Она слегка склоняет голову набок и кладет ненужную салфетку на стол.
— С чего начать? — немного помолчав, начинает она. — Я ушла из школы весной две тысячи первого года, через пару месяцев после смерти Самира. Там было слишком много пересудов, и в конце концов я не выдержала. Дети, родители. Коллеги. Все сплетничали о случившемся. Я не могла больше быть «той училкой, которая была замужем за убийцей». Той, что должна была все понять, но ничего не распознала. Так что я уволилась. Думала, что со временем смогу выйти на работу в какую-нибудь другую школу. Может быть, в городе. Но из-за Винсента…

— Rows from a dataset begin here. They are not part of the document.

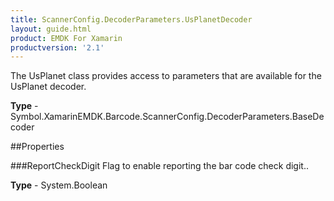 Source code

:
 ```yaml
---
title: ScannerConfig.DecoderParameters.UsPlanetDecoder
layout: guide.html 
product: EMDK For Xamarin 
productversion: '2.1' 
---
```

The UsPlanet class provides access to parameters that are available for the UsPlanet decoder.

**Type** - Symbol.XamarinEMDK.Barcode.ScannerConfig.DecoderParameters.BaseDecoder

##Properties

###ReportCheckDigit
Flag to enable reporting the bar code check digit..

**Type** - System.Boolean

Она оставляет фразу неоконченной и отпивает еще кофе.
— После гибели Самира Винсенту было плохо. Он прекратил разговаривать, по крайней мере со мной и своими приятелями. Но я слышала, как иногда он разговаривал сам с собой у себя в комнате, так что на физическом уровне с ним все было в порядке. Это называется селективный мутизм. По словам специалистов, вероятно, в сочетании с расстройством аутистического спектра. Как будто раньше у него было недостаточно диагнозов. Ну так вот. Я больше не стала работать учительницей. У меня же были дом и папино наследство, так что на жизнь хватало, по крайней мере в первые годы. К тому же мы взяли щенка, далматинца, так что мне было чем заняться дома. Потом я устроилась на полставки в книжный магазин в центре. Но два года назад оттуда ушла и начала помогать с бухгалтерским учетом и управлением здесь, в усадьбе. Не знаю, в курсе ли ты, но теперь это конференц-центр. Им управляет Николь, жена Тома Боргмарка.
— Того самого Тома Боргмарка?
Она кивает.
— Да, бывшего парня Ясмин. Он работает в финансовой сфере, и очень успешно. Я за него рада. Много лет после смерти Ясмин он не мог прийти в себя. Оказывается, я не сознавала, как сильно он был в нее влюблен. Но сейчас Том женат, у него две маленькие дочки, и на паях с Казимиром де Вег — наследником семьи, которая раньше владела усадьбой, — он держит финансовое предприятие.
— Они продали ее?
Мария улыбается.
— Да, Грегор и Амели де Вег переехали жить в Швейцарию. Им уже за семьдесят, и управлять этой колоссальной недвижимостью стало не под силу. Но Казимир остался в Швеции, здесь, в городе. У него тоже все хорошо. Он часто наведывается в гости к Тому и Николь.
— А как дела у Винсента?
Мария снова улыбается.
— Он живет в коммуне. Ему там нравится, он подрабатывает в магазине ICA. У него есть девушка, ее зовут Бьянка.
Мария улыбается еще шире.
— Винсент приезжает ко мне в гости через выходные, — продолжает она. — Мы прекрасно проводим время. Печем, готовим еду. — Тут ее улыбка гаснет. — Только вот он так и не заговорил, — добавляет Мария. — Я надеялась, что заговорит, когда мы взяли Эллу, щенка. Она прожила одиннадцать лет — умерла незадолго до того, как Винсент переехал жить в коммуну. — Мария умолкает, кажется, размышляя над чем-то. — На самом деле, он стал гораздо бодрее и веселее, когда мы взяли Эллу. Он любил эту собаку. А она любила его. Но, к сожалению, даже она не смогла вернуть ему способность говорить.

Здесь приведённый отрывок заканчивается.